Your result should be every line of the records below that contains the word "tutte".

════════════════

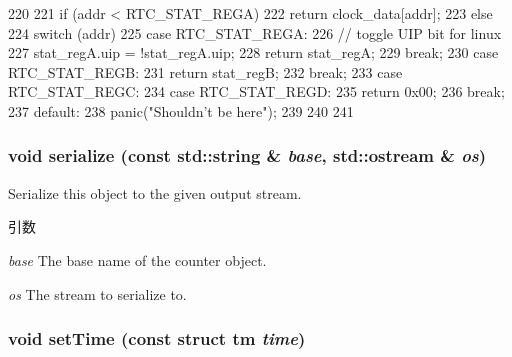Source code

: \begin{DoxyCode}
220 {
221     if (addr < RTC_STAT_REGA)
222         return clock_data[addr];
223     else {
224         switch (addr) {
225           case RTC_STAT_REGA:
226             // toggle UIP bit for linux
227             stat_regA.uip = !stat_regA.uip;
228             return stat_regA;
229             break;
230           case RTC_STAT_REGB:
231             return stat_regB;
232             break;
233           case RTC_STAT_REGC:
234           case RTC_STAT_REGD:
235             return 0x00;
236             break;
237           default:
238             panic("Shouldn't be here");
239         }
240     }
241 }
\end{DoxyCode}
\hypertarget{classMC146818_ab4138b21b48e3371a8e20df72b675a88}{
\subsubsection[{serialize}]{\setlength{\rightskip}{0pt plus 5cm}void serialize (const std::string \& {\em base}, \/  std::ostream \& {\em os})}}
\label{classMC146818_ab4138b21b48e3371a8e20df72b675a88}
Serialize this object to the given output stream. 
\begin{DoxyParams}{引数}
\item[{\em base}]The base name of the counter object. \item[{\em os}]The stream to serialize to. \end{DoxyParams}
\hypertarget{classMC146818_a2d06df539c4db142b96a5848870ebd28}{
\subsubsection[{setTime}]{\setlength{\rightskip}{0pt plus 5cm}void setTime (const struct tm {\em time})}}
\label{classMC146818_a2d06df539c4db142b96a5848870ebd28}



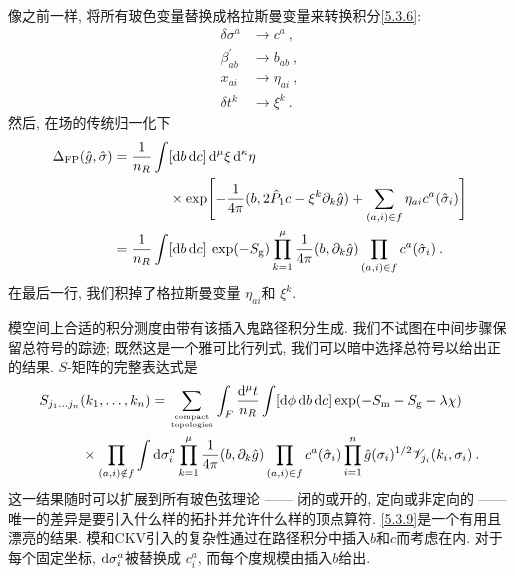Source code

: 像之前一样, 将所有玻色变量替换成格拉斯曼变量来转换积分\eqref{5.3.6}:
\begin{subequations} \label{5.3.7}
\begin{align}
\delta \sigma^{a}  &\rightarrow c^{a} \:, \label{5.3.7a} \\
\beta_{a b}^{\prime} & \rightarrow b_{a b} \:,  \label{5.3.7b}\\
x_{a i}  &\rightarrow \eta_{a i}  \:,\label{5.3.7c} \\
\delta t^{k}  &\rightarrow \xi^{k} \:. \label{5.3.7d}
\end{align}	
\end{subequations}
然后, 在场的传统归一化下
	\begin{align}
		\Delta_{\mathrm{FP}}(\hat{g}, \hat{\sigma})&= \frac{1}{n_{R}} \int[\mathrm{d} b\, \mathrm{d} c] \,\mathrm{d}^{\mu} \xi \,\mathrm{d}^{\kappa} \eta \nonumber \\
		&\qquad \qquad \times \exp \Biggl[-\frac{1}{4 \pi}(b, 2 \hat{P}_{1} c-\xi^{k} \partial_{k} \hat{g})
		+\sum_{(a, i) \in f} \eta_{a i} c^{a}(\hat{\sigma}_{i})\Biggr]  \nonumber \\
		&= \frac{1}{n_{R}} \int[\mathrm{d} b\, \mathrm{d} c] \: \exp (-S_{\mathrm{g}}) \prod_{k=1}^{\mu} \frac{1}{4 \pi}(b, \partial_{k} \hat{g}) 
		\prod_{(a, i) \in f} c^{a}(\hat{\sigma}_{i}) \:. \label{5.3.8}
	\end{align}
在最后一行, 我们积掉了格拉斯曼变量 $\eta_{a i}$和 $\xi^{k}$.

模空间上合适的积分测度由带有该插入鬼路径积分生成. 我们不试图在中间步骤保留总符号的踪迹; 既然这是一个雅可比行列式, 我们可以暗中选择总符号以给出正的结果. 
$S$-矩阵的完整表达式是
	\begin{align}
		&S_{j_{1} \ldots j_{n}}(k_{1}, \ldots, k_{n})
		=\sum_{ \text{compact} \atop \text{topologies} } \int_{F} \frac{\mathrm{d}^{\mu} t}{n_{R}} \int[\mathrm{d} \phi \,\mathrm{d} b\, \mathrm{d} c] \exp (-S_{\mathrm{m}}-S_{\mathrm{g}}-\lambda \chi) \nonumber  \\
		&\qquad \quad \times \prod_{(a, i) \notin f} \int \mathrm{d} \sigma_{i}^{a} \prod_{k=1}^{\mu} \frac{1}{4 \pi}(b, \partial_{k} \hat{g}) 
		\prod_{(a, i) \in f} c^{a}(\hat{\sigma}_{i}) \prod_{i=1}^{n} \hat{g}(\sigma_{i})^{1 / 2} \mathscr{V}_{j_{i}}(k_{i}, \sigma_{i})\:.\label{5.3.9}
	\end{align}
这一结果随时可以扩展到所有玻色弦理论 —— 闭的或开的, 定向或非定向的 —— 唯一的差异是要引入什么样的拓扑并允许什么样的顶点算符. \eqref{5.3.9}是一个有用且漂亮的结果. 模和CKV引入的复杂性通过在路径积分中插入$b$和$c$而考虑在内. 对于每个固定坐标, $\mathrm{d} \sigma_{i}^{a}$被替换成 $c_{i}^{a}$, 而每个度规模由插入$b$给出.

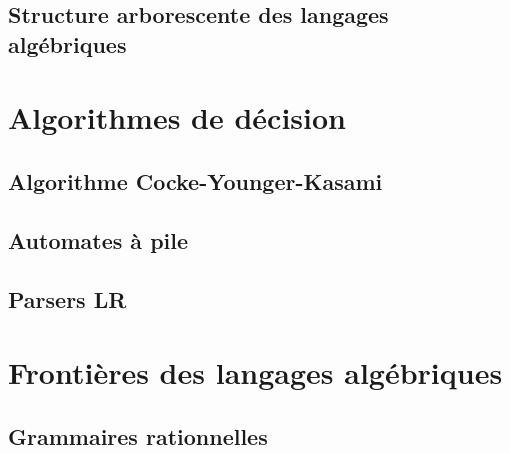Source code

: \subsection{Structure arborescente des langages algébriques}







\section{Algorithmes de décision}
 
\subsection{Algorithme Cocke-Younger-Kasami}





\subsection{Automates à pile}











 
\subsection{Parsers LR}

 
\section{Frontières des langages algébriques}
 
\subsection{Grammaires rationnelles}







 

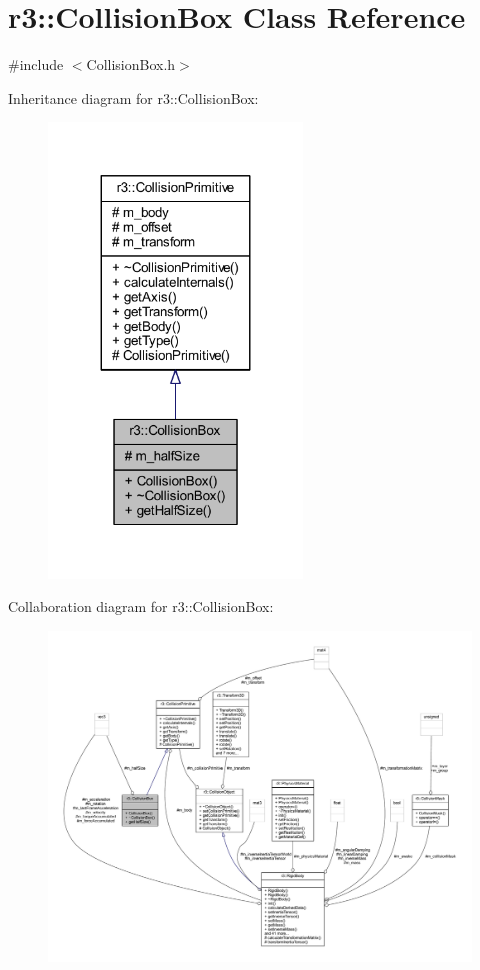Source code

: \hypertarget{classr3_1_1_collision_box}{}\section{r3\+:\+:Collision\+Box Class Reference}
\label{classr3_1_1_collision_box}


{\ttfamily \#include $<$Collision\+Box.\+h$>$}



Inheritance diagram for r3\+:\+:Collision\+Box\+:\nopagebreak
\begin{figure}[H]
\begin{center}
\leavevmode
\includegraphics[width=191pt]{classr3_1_1_collision_box__inherit__graph}
\end{center}
\end{figure}


Collaboration diagram for r3\+:\+:Collision\+Box\+:\nopagebreak
\begin{figure}[H]
\begin{center}
\leavevmode
\includegraphics[width=350pt]{classr3_1_1_collision_box__coll__graph}
\end{center}
\end{figure}
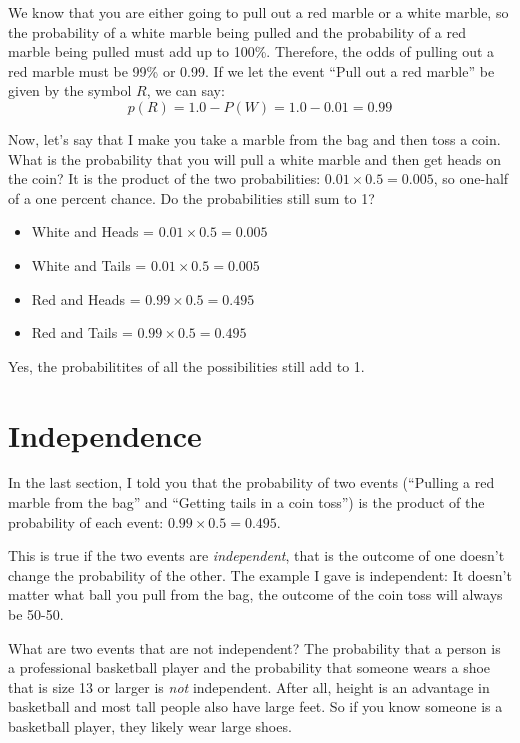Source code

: We know that you are either going to pull out a red marble or a white marble,
so the probability of a white marble being pulled and the probability
of a red marble being pulled must add up to 100\%. Therefore, the odds of
pulling out a red marble must be 99\% or 0.99. If we let the event ``Pull out a red marble'' be given by the symbol $R$, we can say:
\begin{equation*}
  p(R) = 1.0 - P(W) = 1.0 - 0.01 = 0.99
\end{equation*}

Now, let's say that I make you take a marble from the bag and then
toss a coin. What is the probability that you will pull a white marble
and then get heads on the coin? It is the product of the two
probabilities: $0.01 \times 0.5 = 0.005$, so one-half of a one percent
chance. Do the probabilities still sum to 1?
\begin{itemize}
\item White and Heads = $0.01 \times 0.5 = 0.005$
\item White and Tails = $0.01 \times 0.5 = 0.005$
\item Red and Heads = $0.99 \times 0.5 = 0.495$
\item Red and Tails = $0.99 \times 0.5 = 0.495$
\end{itemize}
Yes, the probabilitites of all the possibilities still add to 1.

\section{Independence}

In the last section, I told you that the probability of two events
(``Pulling a red marble from the bag'' and ``Getting tails in a coin
toss'') is the product of the probability of each event: $0.99 \times 0.5 = 0.495$.

This is true if the two events are \textit{independent}, that is the
outcome of one doesn't change the probability of the other.  The
example I gave is independent: It doesn't matter what ball you pull
from the bag, the outcome of the coin toss will always be 50-50.

What are two events that are not independent? The probability that a
person is a professional basketball player and the probability that
someone wears a shoe that is size 13 or larger is \textit{not}
independent. After all, height is an advantage in basketball and most
tall people also have large feet. So if you know someone is a
basketball player, they likely wear large shoes.

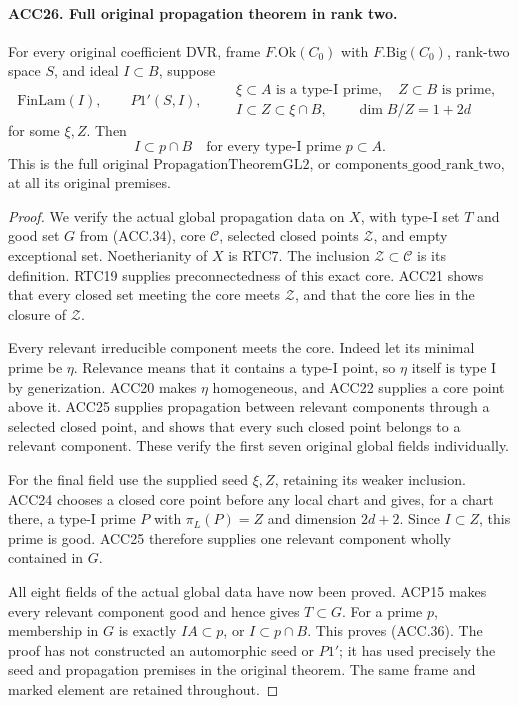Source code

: \paragraph{ACC26. Full original propagation theorem in rank two.}
\label{claim:ACC26}
For every original coefficient DVR, frame \(F.\mathrm{Ok}(C_0)\)
with \(F.\mathrm{Big}(C_0)\), rank-two space \(S\), and
ideal \(I\subset B\), suppose
\[
 \mathrm{FinLam}(I),\qquad P1'(S,I),\qquad
 \begin{gathered}
 \xi\subset A\text{ is a type-I prime},\quad Z\subset B\text{ is prime},\\
 I\subset Z\subset\xi\cap B,\qquad \dim B/Z=1+2d
 \end{gathered}                                             \tag{ACC.35}
\]
for some \(\xi,Z\).  Then
\[
             I\subset p\cap B
       \quad\text{for every type-I prime }p\subset A.     \tag{ACC.36}
\]
This is the full original \(\mathrm{PropagationTheoremGL2}\),
or \(\mathrm{components\_good\_rank\_two}\), at all its
original premises.

\begin{proof}
We verify the actual global propagation data on \(X\), with
type-I set \(T\) and good set \(G\) from (ACC.34), core
\(\mathcal C\), selected closed points \(\mathcal Z\), and
empty exceptional set.  Noetherianity of \(X\) is RTC7.
The inclusion \(\mathcal Z\subset\mathcal C\) is its definition.
RTC19 supplies preconnectedness of this exact core.  ACC21 shows
that every closed set meeting the core meets \(\mathcal Z\),
and that the core lies in the closure of \(\mathcal Z\).

Every relevant irreducible component meets the core.  Indeed let
its minimal prime be \(\eta\).  Relevance means that it contains
a type-I point, so \(\eta\) itself is type I by generization.
ACC20 makes \(\eta\) homogeneous, and ACC22 supplies a core
point above it.  ACC25 supplies propagation between relevant
components through a selected closed point, and shows that every
such closed point belongs to a relevant component.  These verify
the first seven original global fields individually.

For the final field use the supplied seed \(\xi,Z\), retaining
its weaker inclusion.  ACC24 chooses a closed core point before
any local chart and gives, for a chart there, a type-I prime \(P\)
with \(\pi_L(P)=Z\) and dimension \(2d+2\).  Since
\(I\subset Z\), this prime is good.  ACC25 therefore supplies
one relevant component wholly contained in \(G\).

All eight fields of the actual global data have now been proved.
ACP15 makes every relevant component good and hence gives
\(T\subset G\).  For a prime \(p\), membership in \(G\)
is exactly \(IA\subset p\), or \(I\subset p\cap B\).
This proves (ACC.36).  The proof has not constructed an automorphic
seed or \(P1'\); it has used precisely the seed and propagation
premises in the original theorem.  The same frame and marked
element are retained throughout.
\end{proof}

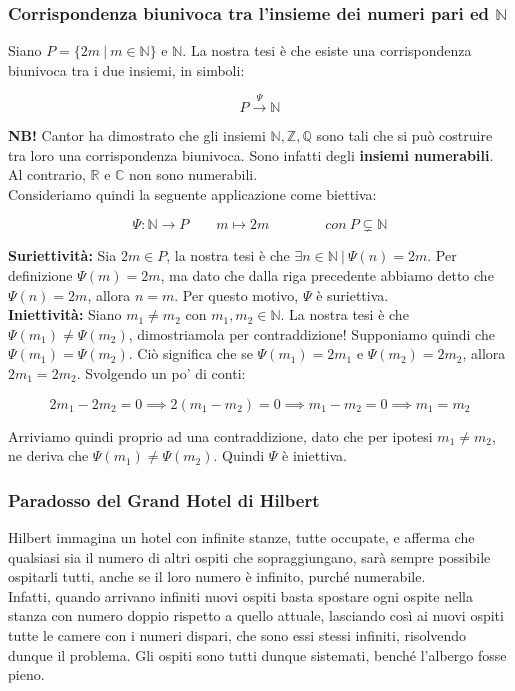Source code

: \documentclass{article}
\begin{document}
\subsubsection{Corrispondenza biunivoca tra l'insieme dei numeri pari ed $\mathbb{N}$}
Siano $P = \{2m \ | \ m \in \mathbb{N}\}$ e $\mathbb{N}$. La nostra tesi è che esiste una corrispondenza biunivoca tra i due insiemi, in simboli:

\begin{equation*}
    P \overset{\Psi}{\longrightarrow} \mathbb{N}
\end{equation*}

\noindent\textbf{NB!} Cantor ha dimostrato che gli insiemi $\mathbb{N}, \mathbb{Z}, \mathbb{Q}$ sono tali che si può costruire tra loro una corrispondenza biunivoca. Sono infatti degli \textbf{insiemi numerabili}. Al contrario, $\mathbb{R}$ e $\mathbb{C}$ non sono numerabili.\\

\noindent Consideriamo quindi la seguente applicazione come biettiva: 

\begin{equation*}
    \Psi: \mathbb{N} \xrightarrow{} P \qquad m \longmapsto 2m \qquad \qquad con \ P \subsetneq \mathbb{N}
\end{equation*}

\noindent\textbf{Suriettività:} Sia $2m \in P$, la nostra tesi è che $\exists n \in \mathbb{N} \ | \ \Psi(n) = 2m$. Per definizione $\Psi(m) = 2m$, ma dato che dalla riga precedente abbiamo detto che $\Psi(n) = 2m$, allora $n = m$. Per questo motivo, $\Psi$ è suriettiva.\\

\noindent\textbf{Iniettività:} Siano $m_1 \neq m_2$ con $m_1, m_2 \in \mathbb{N}$. La nostra tesi è che $\Psi(m_1) \neq \Psi(m_2)$, dimostriamola per contraddizione! Supponiamo quindi che $\Psi(m_1) = \Psi(m_2)$. Ciò significa che se $\Psi(m_1) = 2m_1$ e $\Psi(m_2) = 2m_2$, allora $2m_1 = 2m_2$. Svolgendo un po' di conti:

\begin{equation*}
    2m_1 - 2m_2 = 0 \implies 2(m_1-m_2) = 0 \implies m_1 - m_2 = 0 \implies m_1 = m_2
\end{equation*}

\noindent Arriviamo quindi proprio ad una contraddizione, dato che per ipotesi $m_1 \neq m_2$, ne deriva che $\Psi(m_1) \neq \Psi(m_2)$. Quindi $\Psi$ è iniettiva.

\subsubsection{Paradosso del Grand Hotel di Hilbert}
Hilbert immagina un hotel con infinite stanze, tutte occupate, e afferma che qualsiasi sia il numero di altri ospiti che sopraggiungano, sarà sempre possibile ospitarli tutti, anche se il loro numero è infinito, purché numerabile.\\
Infatti, quando arrivano infiniti nuovi ospiti basta spostare ogni ospite nella stanza con numero doppio rispetto a quello attuale, lasciando così ai nuovi ospiti tutte le camere con i numeri dispari, che sono essi stessi infiniti, risolvendo dunque il problema. Gli ospiti sono tutti dunque sistemati, benché l'albergo fosse pieno.
\end{document}
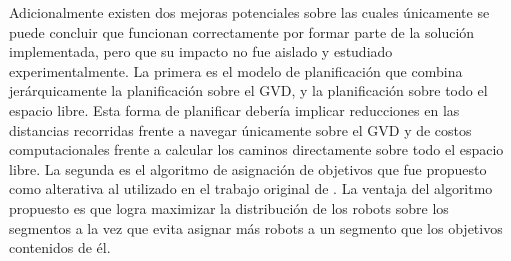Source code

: Adicionalmente existen dos mejoras potenciales sobre las cuales únicamente se
puede concluir que funcionan correctamente por formar parte de la solución
implementada, pero que su impacto no fue aislado y estudiado experimentalmente.
La primera es el modelo de planificación que combina jerárquicamente la
planificación sobre el GVD, y la planificación sobre todo el espacio libre.
Esta forma de planificar debería implicar reducciones en las distancias
recorridas frente a navegar únicamente sobre el GVD y de costos computacionales
frente a calcular los caminos directamente sobre todo el espacio libre. La
segunda es el algoritmo de asignación de objetivos que fue propuesto como
alterativa al utilizado en el trabajo original de \cite{wurm2008coordinated}.
La ventaja del algoritmo propuesto es que logra maximizar la distribución de
los robots sobre los segmentos a la vez que evita asignar más robots a un
segmento que los objetivos contenidos de él.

════════════════

TASK ANSWER -
Hilbert immagina un hotel con infinite stanze, tutte occupate, e afferma che qualsiasi sia il numero di altri ospiti che sopraggiungano, sarà sempre possibile ospitarli tutti, anche se il loro numero è infinito, purché numerabile.\\
Infatti, quando arrivano infiniti nuovi ospiti basta spostare ogni ospite nella stanza con numero doppio rispetto a quello attuale, lasciando così ai nuovi ospiti tutte le camere con i numeri dispari, che sono essi stessi infiniti, risolvendo dunque il problema. Gli ospiti sono tutti dunque sistemati, benché l'albergo fosse pieno.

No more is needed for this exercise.